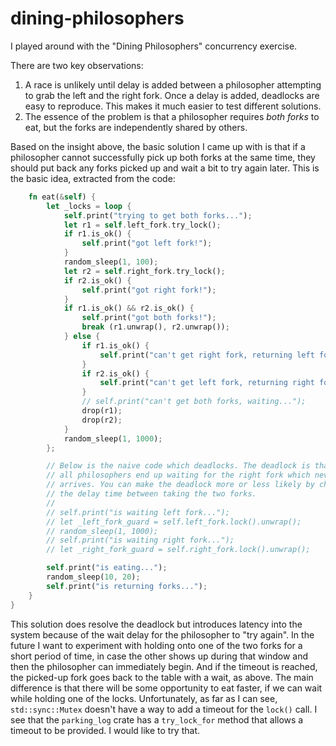 dining-philosophers
===================

I played around with the "Dining Philosophers" concurrency exercise.

There are two key observations:
1. A race is unlikely until delay is added between a philosopher attempting to grab the left and the right fork. 
Once a delay is added, deadlocks are easy to reproduce. 
This makes it much easier to test different solutions.
2. The essence of the problem is that a philosopher requires _both forks_ to eat, but the forks are independently shared by others.

Based on the insight above, the basic solution I came up with is that if a philosopher cannot successfully pick up both forks at the same time, they should put back any forks picked up and wait a bit to try again later. This is the basic idea, extracted from the code:

```rust
    fn eat(&self) {
        let _locks = loop {
            self.print("trying to get both forks...");
            let r1 = self.left_fork.try_lock();
            if r1.is_ok() {
                self.print("got left fork!");
            }
            random_sleep(1, 100);
            let r2 = self.right_fork.try_lock();
            if r2.is_ok() {
                self.print("got right fork!");
            }
            if r1.is_ok() && r2.is_ok() {
                self.print("got both forks!");
                break (r1.unwrap(), r2.unwrap());
            } else {
                if r1.is_ok() {
                    self.print("can't get right fork, returning left fork");
                }
                if r2.is_ok() {
                    self.print("can't get left fork, returning right fork");
                }
                // self.print("can't get both forks, waiting...");
                drop(r1);
                drop(r2);
            }
            random_sleep(1, 1000);
        };

        // Below is the naive code which deadlocks. The deadlock is that 
        // all philosophers end up waiting for the right fork which never
        // arrives. You can make the deadlock more or less likely by changing
        // the delay time between taking the two forks.
        //
        // self.print("is waiting left fork...");
        // let _left_fork_guard = self.left_fork.lock().unwrap();
        // random_sleep(1, 1000);
        // self.print("is waiting right fork...");
        // let _right_fork_guard = self.right_fork.lock().unwrap();

        self.print("is eating...");
        random_sleep(10, 20);
        self.print("is returning forks...");
    }
}
```

This solution does resolve the deadlock but introduces latency into the system because of the wait delay for the philosopher to "try again".  In the future I want to experiment with holding onto one of the two forks for a short period of time, in case the other shows up during that window and then the philosopher can immediately begin. And if the timeout is reached, the picked-up fork goes back to the table with a wait, as above. The main difference is that there will be some opportunity to eat faster, if we can wait while holding one of the locks. Unfortunately, as far as I can see, `std::sync::Mutex` doesn't have a way to add a timeout for the `lock()` call. I see that the `parking_log` crate has a `try_lock_for` method that allows a timeout to be provided. I would like to try that.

------------------------

About this exercise »
The required answer is an exact, picture-free copy of the lines from the opening of the listing above through the line with "This makes it".

The completed task »
 dining-philosophers
===================

I played around with the "Dining Philosophers" concurrency exercise.

There are two key observations:
1. A race is unlikely until delay is added between a philosopher attempting to grab the left and the right fork. 
Once a delay is added, deadlocks are easy to reproduce. 
This makes it much easier to test different solutions.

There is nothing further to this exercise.